Только потом до меня дошло, что все же не стоило оставлять «камасутру» раскрытой на полу.
Я решил, что для начала с меня хватит и десяти поз. В случае успеха первой встречи можно было бы осваивать новые. Процесс обучения занял не так много времени — во всяком случае, гораздо меньше, чем ушло на освоение ча-ча-ча. А с точки зрения награды за труды это казалось куда предпочтительнее танцев, так что я с нетерпением ждал практики.
Я пошел навестить Рози на ее рабочем месте. Аудитория для аспирантов представляла собой помещение без окон со столами, расставленными вдоль стен. Я насчитал восемь студентов, включая Рози и Стефана, чьи столы стояли рядом.
Стефан как-то странно улыбнулся мне. Я по-прежнему относился к нему с подозрением.
— Ты прямо-таки герой «Фейсбука», Дон. — Стефан повернулся к Рози. — Пожалуй, тебе стоит обновить раздел «отношения».

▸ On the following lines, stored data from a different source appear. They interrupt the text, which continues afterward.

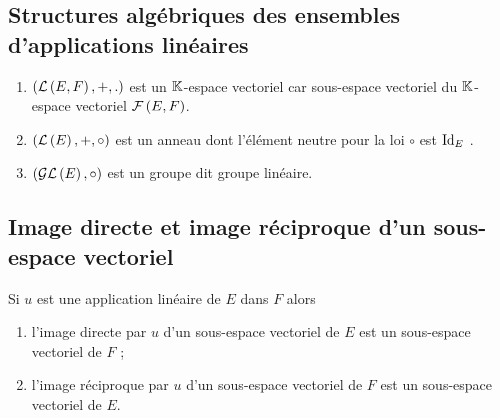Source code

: \subsection{Structures algébriques des ensembles d’applications linéaires}
\begin{defprop}
    \begin{enumerate}
        \item \(\left(\mathcal{L}\left(E,F\right), +, .\right)\) est un \(\mathbb{K}\)-espace vectoriel car sous-espace vectoriel du \(\mathbb{K}\)-espace vectoriel \(\mathcal{F}\left(E, F \right)\).
        \item \(\left(\mathcal{L}\left(E\right), +, \circ \right)\) est un anneau dont l’élément neutre pour la loi \(\circ \) est \(\mathrm{Id}_{E}\) .
        \item \(\left(\mathcal{GL}\left(E\right), \circ \right)\) est un groupe dit groupe linéaire.
    \end{enumerate}
\end{defprop}

\subsection{Image directe et image réciproque d’un sous-espace vectoriel}
\begin{defprop}
    Si \(u\) est une application linéaire de \(E\) dans \(F\) alors
    \begin{enumerate}
        \item l’image directe par \(u\) d’un sous-espace vectoriel de \(E\) est un sous-espace vectoriel de \(F\) ;
        \item l’image réciproque par \(u\) d’un sous-espace vectoriel de \(F\) est un sous-espace vectoriel de \(E\).
    \end{enumerate}
\end{defprop}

Экран его монитора показывал фотографию, на которой мы с Рози были запечатлены в танце. Точно такая же, подарок фотографа, стояла у меня дома на столе возле компьютера. Я кружил Рози, и на ее лице было выражение безмерного счастья. Хоть я и не был зарегистрирован на «Фейсбуке» (социальные сети не входят в сферу моих интересов), под фотографией стояли наши имена: Профессор генетики Дон Тиллман и аспирант-психолог Рози Джармен.

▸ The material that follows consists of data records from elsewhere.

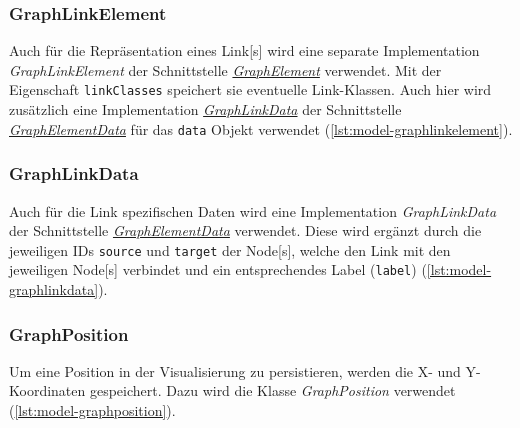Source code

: \subsubsection{GraphLinkElement}
\label{GraphLinkElement}
Auch für die Repräsentation eines \gls{Link}[s] wird eine separate Implementation \textit{GraphLinkElement} der Schnittstelle \hyperref[GraphElement]{\textit{GraphElement}} verwendet. Mit der Eigenschaft \texttt{linkClasses} speichert sie eventuelle Link-Klassen. Auch hier wird zusätzlich eine Implementation \hyperref[GraphLinkData]{\textit{GraphLinkData}} der Schnittstelle \hyperref[GraphElementData]{\textit{GraphElementData}} für das \texttt{data} Objekt verwendet (\autoref{lst:model-graphlinkelement}).


\subsubsection{GraphLinkData}
\label{GraphLinkData}
Auch für die \gls{Link} spezifischen Daten wird eine Implementation \textit{GraphLinkData} der Schnittstelle \hyperref[GraphElementData]{\textit{GraphElementData}} verwendet. Diese wird ergänzt durch die jeweiligen IDs \texttt{source} und \texttt{target} der \gls{Node}[s], welche den \gls{Link} mit den jeweiligen \gls{Node}[s] verbindet und ein entsprechendes Label (\texttt{label}) (\autoref{lst:model-graphlinkdata}).


\subsubsection{GraphPosition}
Um eine Position in der Visualisierung zu persistieren, werden die X- und Y-Koordinaten gespeichert. Dazu wird die Klasse \textit{GraphPosition} verwendet (\autoref{lst:model-graphposition}).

— Давай не будем об этом, — сказала Рози.
— Тебе не нравится фото?
Плохой знак.
— Это из-за Фила. Я не хочу, чтобы он это видел.
— Думаешь, твой отец только и делает, что торчит в «Фейсбуке»? — возразил Стефан.
— С ужасом жду, когда он начнет названивать, — сказала Рози. — «А сколько он зарабатывает? Ты с ним спишь? Сколько раз он делает жим штанги лежа?»
— Обычные вопросы, которые вправе задать отец, чья дочь встречается с парнем, — заметил Стефан.
— Я не встречаюсь с Доном. Мы вместе ехали в такси. Это все. Верно, Дон? Так что, — Рози снова переключилась на Стефана, — можешь засунуть свои домыслы куда подальше. Раз и навсегда.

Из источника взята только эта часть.